Tu taka dobra rada dla nas wszystkich. Dzisiaj świetny plan to brak planu. Trzeba reagować na to, co się będzie działo dookoła. I nie dać się wprowadzić w totalny świat absurdu.

W wielu szkołach słyszę, że dopiero coś planują, że dopiero za kilka dni będzie coś wiadomo. Zapewne większość rodziców chciałaby wiedzieć, jak przygotowana jest szkoła, do której 1 września pójdą ich dzieci.

Zachęcałabym do spokoju. Nie wszystko musi być od jutra. Zróbmy coś najpierw, potem zastanówmy się, czy to działa. Jak nie działa, szukajmy innego rozwiązania, żebyśmy sami siebie nie stawiali przed murem, że jutro już wszystko musimy mieć gotowe.

Jeśli rodzice tego oczekują, to tym bardziej potrzebna jest kampania społeczna. Bo dziś nic nie jest bezpieczne. Ani sklep, ani fryzjer, ani gabinet lekarski, ani komunikacja miejska. Zaraz wszyscy wrócą z wakacji, z różnych miejsc. O szkole trzeba myśleć tak samo jak o tych innych miejscach. Co w Pani szkole jest największym problemem?

Będzie problem z organizacją zajęć, które organizujemy w grupach mieszanych wiekowo. Z pracą projektową, którą robimy w pracowniach tematycznych, np. teatralnej. Tam dzieci się mieszają, dystans nie jest w specjalny sposób zachowany, ponieważ razem pracują. To na pewno będzie trudne. Porozmawiam z nauczycielami, porozmawiamy z dziećmi, zastanowimy się, jak to zorganizować.

W ogóle pierwsze dwa tygodnie życia szkoły planuję poświęcić na to, żebyśmy nauczyli się żyć w nowych warunkach. Będę zachęcała nauczycieli do tego, by dużo rozmawiali z uczniami o nowej sytuacji, by dzieci w spokoju poznały nowe zasady, które będą obowiązywały. Chciałabym, żebyśmy na to poświęcili dużo czasu.

Uroczyste rozpoczęcie roku szkolnego zrobimy w połowie września, może później.

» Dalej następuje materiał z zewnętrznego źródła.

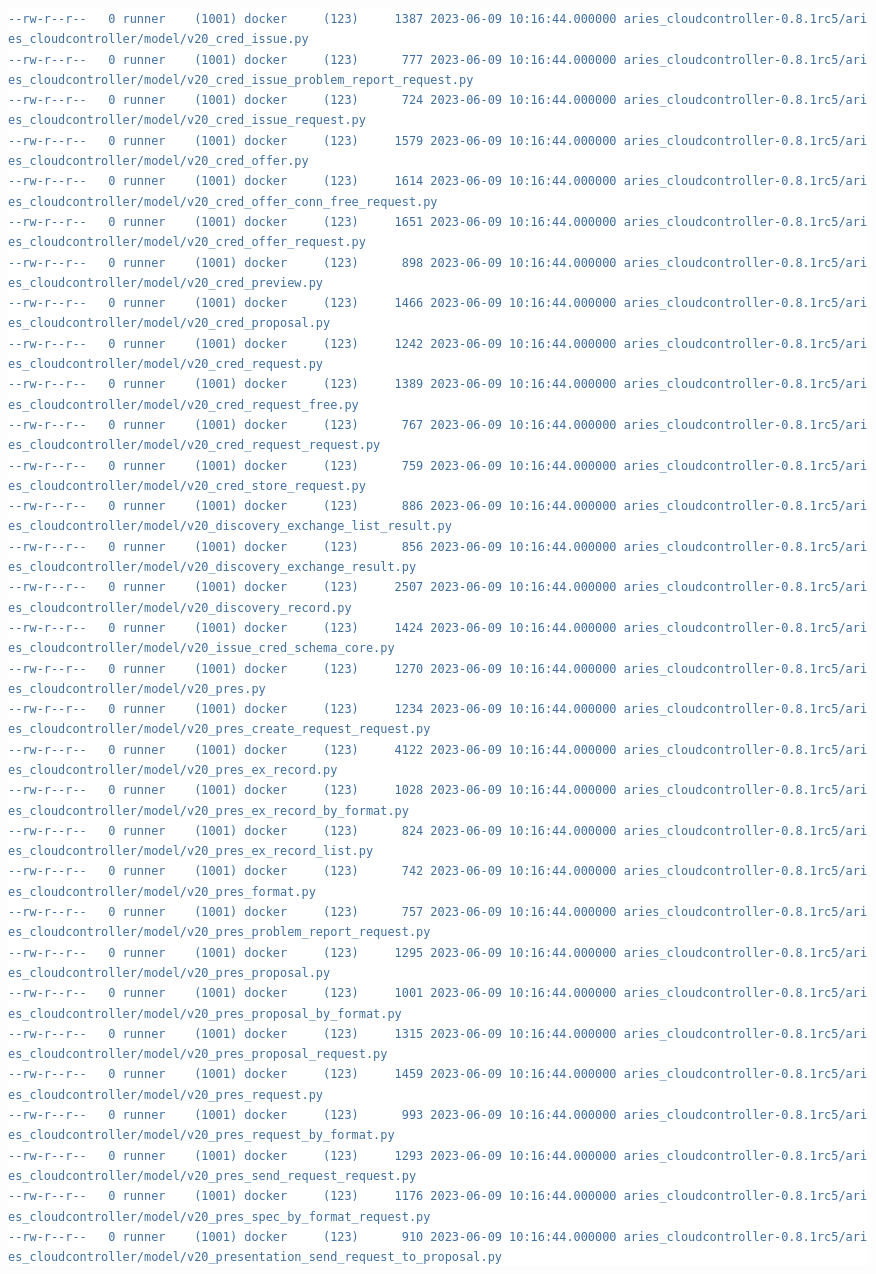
 ```diff
--rw-r--r--   0 runner    (1001) docker     (123)     1387 2023-06-09 10:16:44.000000 aries_cloudcontroller-0.8.1rc5/aries_cloudcontroller/model/v20_cred_issue.py
--rw-r--r--   0 runner    (1001) docker     (123)      777 2023-06-09 10:16:44.000000 aries_cloudcontroller-0.8.1rc5/aries_cloudcontroller/model/v20_cred_issue_problem_report_request.py
--rw-r--r--   0 runner    (1001) docker     (123)      724 2023-06-09 10:16:44.000000 aries_cloudcontroller-0.8.1rc5/aries_cloudcontroller/model/v20_cred_issue_request.py
--rw-r--r--   0 runner    (1001) docker     (123)     1579 2023-06-09 10:16:44.000000 aries_cloudcontroller-0.8.1rc5/aries_cloudcontroller/model/v20_cred_offer.py
--rw-r--r--   0 runner    (1001) docker     (123)     1614 2023-06-09 10:16:44.000000 aries_cloudcontroller-0.8.1rc5/aries_cloudcontroller/model/v20_cred_offer_conn_free_request.py
--rw-r--r--   0 runner    (1001) docker     (123)     1651 2023-06-09 10:16:44.000000 aries_cloudcontroller-0.8.1rc5/aries_cloudcontroller/model/v20_cred_offer_request.py
--rw-r--r--   0 runner    (1001) docker     (123)      898 2023-06-09 10:16:44.000000 aries_cloudcontroller-0.8.1rc5/aries_cloudcontroller/model/v20_cred_preview.py
--rw-r--r--   0 runner    (1001) docker     (123)     1466 2023-06-09 10:16:44.000000 aries_cloudcontroller-0.8.1rc5/aries_cloudcontroller/model/v20_cred_proposal.py
--rw-r--r--   0 runner    (1001) docker     (123)     1242 2023-06-09 10:16:44.000000 aries_cloudcontroller-0.8.1rc5/aries_cloudcontroller/model/v20_cred_request.py
--rw-r--r--   0 runner    (1001) docker     (123)     1389 2023-06-09 10:16:44.000000 aries_cloudcontroller-0.8.1rc5/aries_cloudcontroller/model/v20_cred_request_free.py
--rw-r--r--   0 runner    (1001) docker     (123)      767 2023-06-09 10:16:44.000000 aries_cloudcontroller-0.8.1rc5/aries_cloudcontroller/model/v20_cred_request_request.py
--rw-r--r--   0 runner    (1001) docker     (123)      759 2023-06-09 10:16:44.000000 aries_cloudcontroller-0.8.1rc5/aries_cloudcontroller/model/v20_cred_store_request.py
--rw-r--r--   0 runner    (1001) docker     (123)      886 2023-06-09 10:16:44.000000 aries_cloudcontroller-0.8.1rc5/aries_cloudcontroller/model/v20_discovery_exchange_list_result.py
--rw-r--r--   0 runner    (1001) docker     (123)      856 2023-06-09 10:16:44.000000 aries_cloudcontroller-0.8.1rc5/aries_cloudcontroller/model/v20_discovery_exchange_result.py
--rw-r--r--   0 runner    (1001) docker     (123)     2507 2023-06-09 10:16:44.000000 aries_cloudcontroller-0.8.1rc5/aries_cloudcontroller/model/v20_discovery_record.py
--rw-r--r--   0 runner    (1001) docker     (123)     1424 2023-06-09 10:16:44.000000 aries_cloudcontroller-0.8.1rc5/aries_cloudcontroller/model/v20_issue_cred_schema_core.py
--rw-r--r--   0 runner    (1001) docker     (123)     1270 2023-06-09 10:16:44.000000 aries_cloudcontroller-0.8.1rc5/aries_cloudcontroller/model/v20_pres.py
--rw-r--r--   0 runner    (1001) docker     (123)     1234 2023-06-09 10:16:44.000000 aries_cloudcontroller-0.8.1rc5/aries_cloudcontroller/model/v20_pres_create_request_request.py
--rw-r--r--   0 runner    (1001) docker     (123)     4122 2023-06-09 10:16:44.000000 aries_cloudcontroller-0.8.1rc5/aries_cloudcontroller/model/v20_pres_ex_record.py
--rw-r--r--   0 runner    (1001) docker     (123)     1028 2023-06-09 10:16:44.000000 aries_cloudcontroller-0.8.1rc5/aries_cloudcontroller/model/v20_pres_ex_record_by_format.py
--rw-r--r--   0 runner    (1001) docker     (123)      824 2023-06-09 10:16:44.000000 aries_cloudcontroller-0.8.1rc5/aries_cloudcontroller/model/v20_pres_ex_record_list.py
--rw-r--r--   0 runner    (1001) docker     (123)      742 2023-06-09 10:16:44.000000 aries_cloudcontroller-0.8.1rc5/aries_cloudcontroller/model/v20_pres_format.py
--rw-r--r--   0 runner    (1001) docker     (123)      757 2023-06-09 10:16:44.000000 aries_cloudcontroller-0.8.1rc5/aries_cloudcontroller/model/v20_pres_problem_report_request.py
--rw-r--r--   0 runner    (1001) docker     (123)     1295 2023-06-09 10:16:44.000000 aries_cloudcontroller-0.8.1rc5/aries_cloudcontroller/model/v20_pres_proposal.py
--rw-r--r--   0 runner    (1001) docker     (123)     1001 2023-06-09 10:16:44.000000 aries_cloudcontroller-0.8.1rc5/aries_cloudcontroller/model/v20_pres_proposal_by_format.py
--rw-r--r--   0 runner    (1001) docker     (123)     1315 2023-06-09 10:16:44.000000 aries_cloudcontroller-0.8.1rc5/aries_cloudcontroller/model/v20_pres_proposal_request.py
--rw-r--r--   0 runner    (1001) docker     (123)     1459 2023-06-09 10:16:44.000000 aries_cloudcontroller-0.8.1rc5/aries_cloudcontroller/model/v20_pres_request.py
--rw-r--r--   0 runner    (1001) docker     (123)      993 2023-06-09 10:16:44.000000 aries_cloudcontroller-0.8.1rc5/aries_cloudcontroller/model/v20_pres_request_by_format.py
--rw-r--r--   0 runner    (1001) docker     (123)     1293 2023-06-09 10:16:44.000000 aries_cloudcontroller-0.8.1rc5/aries_cloudcontroller/model/v20_pres_send_request_request.py
--rw-r--r--   0 runner    (1001) docker     (123)     1176 2023-06-09 10:16:44.000000 aries_cloudcontroller-0.8.1rc5/aries_cloudcontroller/model/v20_pres_spec_by_format_request.py
--rw-r--r--   0 runner    (1001) docker     (123)      910 2023-06-09 10:16:44.000000 aries_cloudcontroller-0.8.1rc5/aries_cloudcontroller/model/v20_presentation_send_request_to_proposal.py
```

Boi się Pani, jak będzie? Co będzie?

Boję się. W takim sensie, że na mnie spoczywa ogromna odpowiedzialność. Nie jestem ani lekarzem, ani epidemiologiem. Ale nie mam wyboru. Na dzień dzisiejszy nie do końca znam nawet odpowiedzialność, jaką będę będę ponosiła w przypadku, gdy zadzieje się coś nie tak. Chciałabym dziś wiedzieć dokładnie, czy to jest mandat finansowy, czy jakieś inne postępowanie? Czy rodzice i inni nauczyciele będą mogli wobec mnie wytoczyć sprawy w sądzie?

Myślę o tym, bo sytuacja jest naprawdę wyjątkowa, a jest niedoprecyzowana pod wieloma względami. Nałożyło nam się bardzo dużo dodatkowej odpowiedzialności. O ile wiem, jak zorganizować pracę szkoły, zabezpieczyć ją dydaktycznie, opiekuńczo i wychowawczo, o tyle mam dużo innych wątpliwości. Który to jest moment, gdy powinnam zamknąć szkołę? Jak traktować rodziców, którzy mają grypę lub lekkie przeziębienie? Zadaję sobie mnóstwo pytań.
Jak mogą się czuć dyrektorzy innych szkół?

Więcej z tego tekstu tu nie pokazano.